## WHAT TO DO
Would you please reproduce all the entries word for word, minus the pictures?

── DATA SHOWN

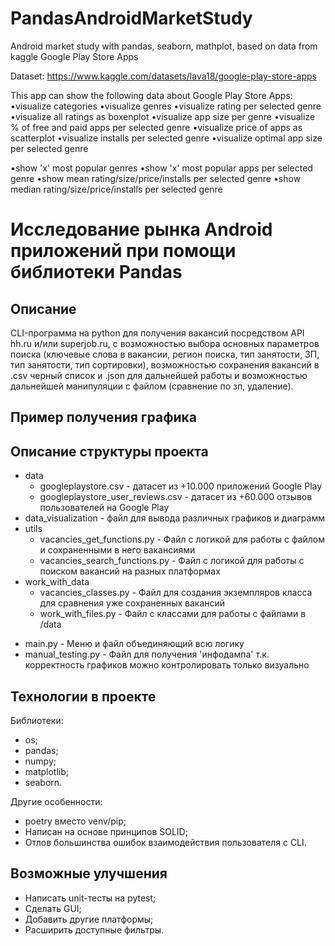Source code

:# PandasAndroidMarketStudy
Android market study with pandas, seaborn, mathplot, based on data from kaggle Google Play Store Apps

Dataset: https://www.kaggle.com/datasets/lava18/google-play-store-apps

This app can show the following data about Google Play Store Apps: •visualize categories •visualize genres •visualize rating per selected genre •visualize all ratings as boxenplot •visualize app size per genre •visualize % of free and paid apps per selected genre •visualize price of apps as scatterplot •visualize installs per selected genre •visualize optimal app size per selected genre

•show 'x' most popular genres •show 'x' most popular apps per selected genre •show mean rating/size/price/installs per selected genre •show median rating/size/price/installs per selected genre


# Исследование рынка Android приложений при помощи библиотеки Pandas

## Описание
CLI-программа на python для получения вакансий посредством API hh.ru и/или superjob.ru, с возможностью выбора основных параметров
поиска (ключевые слова в вакансии, регион поиска, тип занятости, ЗП, тип занятости, тип сортировки), возможностью
сохранения вакансий в .csv черный список и .json для дальнейшей работы и возможностью дальнейшей манипуляции с файлом
(сравнение по зп, удаление).

## Пример получения графика


## Описание структуры проекта
* data
  - googleplaystore.csv - датасет из +10.000 приложений Google Play
  - googleplaystore_user_reviews.csv - датасет из +60.000 отзывов пользователей на Google Play
* data_visualization - файл для вывода различных графиков и диаграмм
* utils
  - vacancies_get_functions.py - Файл с логикой для работы с файлом и сохраненными в него вакансиями
  - vacancies_search_functions.py - Файл с логикой для работы с поиском вакансий на разных платформах
* work_with_data
  - vacancies_classes.py - Файл для создания экземпляров класса для сравнения уже сохраненных вакансий
  - work_with_files.py - Файл с классами для работы с файлами в /data
- main.py - Меню и файл объединяющий всю логику
- manual_testing.py - Файл для получения 'инфодампа' т.к. корректность графиков можно контролировать только визуально

## Технологии в проекте
Библиотеки:
* os;
* pandas;
* numpy;
* matplotlib;
* seaborn.

Другие особенности:
* poetry вместо venv/pip;
* Написан на основе принципов SOLID;
* Отлов большинства ошибок взаимодействия пользователя с CLI.

## Возможные улучшения
* Написать unit-тесты на pytest;
* Сделать GUI;
* Добавить другие платформы;
* Расширить доступные фильтры.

────

## OUTPUT
Source code

:# PandasAndroidMarketStudy
Android market study with pandas, seaborn, mathplot, based on data from kaggle Google Play Store Apps

Dataset: https://www.kaggle.com/datasets/lava18/google-play-store-apps

This app can show the following data about Google Play Store Apps: •visualize categories •visualize genres •visualize rating per selected genre •visualize all ratings as boxenplot •visualize app size per genre •visualize % of free and paid apps per selected genre •visualize price of apps as scatterplot •visualize installs per selected genre •visualize optimal app size per selected genre

•show 'x' most popular genres •show 'x' most popular apps per selected genre •show mean rating/size/price/installs per selected genre •show median rating/size/price/installs per selected genre


# Исследование рынка Android приложений при помощи библиотеки Pandas

## Описание
CLI-программа на python для получения вакансий посредством API hh.ru и/или superjob.ru, с возможностью выбора основных параметров
поиска (ключевые слова в вакансии, регион поиска, тип занятости, ЗП, тип занятости, тип сортировки), возможностью
сохранения вакансий в .csv черный список и .json для дальнейшей работы и возможностью дальнейшей манипуляции с файлом
(сравнение по зп, удаление).

## Пример получения графика


## Описание структуры проекта
* data
  - googleplaystore.csv - датасет из +10.000 приложений Google Play
  - googleplaystore_user_reviews.csv - датасет из +60.000 отзывов пользователей на Google Play
* data_visualization - файл для вывода различных графиков и диаграмм
* utils
  - vacancies_get_functions.py - Файл с логикой для работы с файлом и сохраненными в него вакансиями
  - vacancies_search_functions.py - Файл с логикой для работы с поиском вакансий на разных платформах
* work_with_data
  - vacancies_classes.py - Файл для создания экземпляров класса для сравнения уже сохраненных вакансий
  - work_with_files.py - Файл с классами для работы с файлами в /data
- main.py - Меню и файл объединяющий всю логику
- manual_testing.py - Файл для получения 'инфодампа' т.к. корректность графиков можно контролировать только визуально

## Технологии в проекте
Библиотеки:
* os;
* pandas;
* numpy;
* matplotlib;
* seaborn.

Другие особенности:
* poetry вместо venv/pip;
* Написан на основе принципов SOLID;
* Отлов большинства ошибок взаимодействия пользователя с CLI.

## Возможные улучшения
* Написать unit-тесты на pytest;
* Сделать GUI;
* Добавить другие платформы;
* Расширить доступные фильтры.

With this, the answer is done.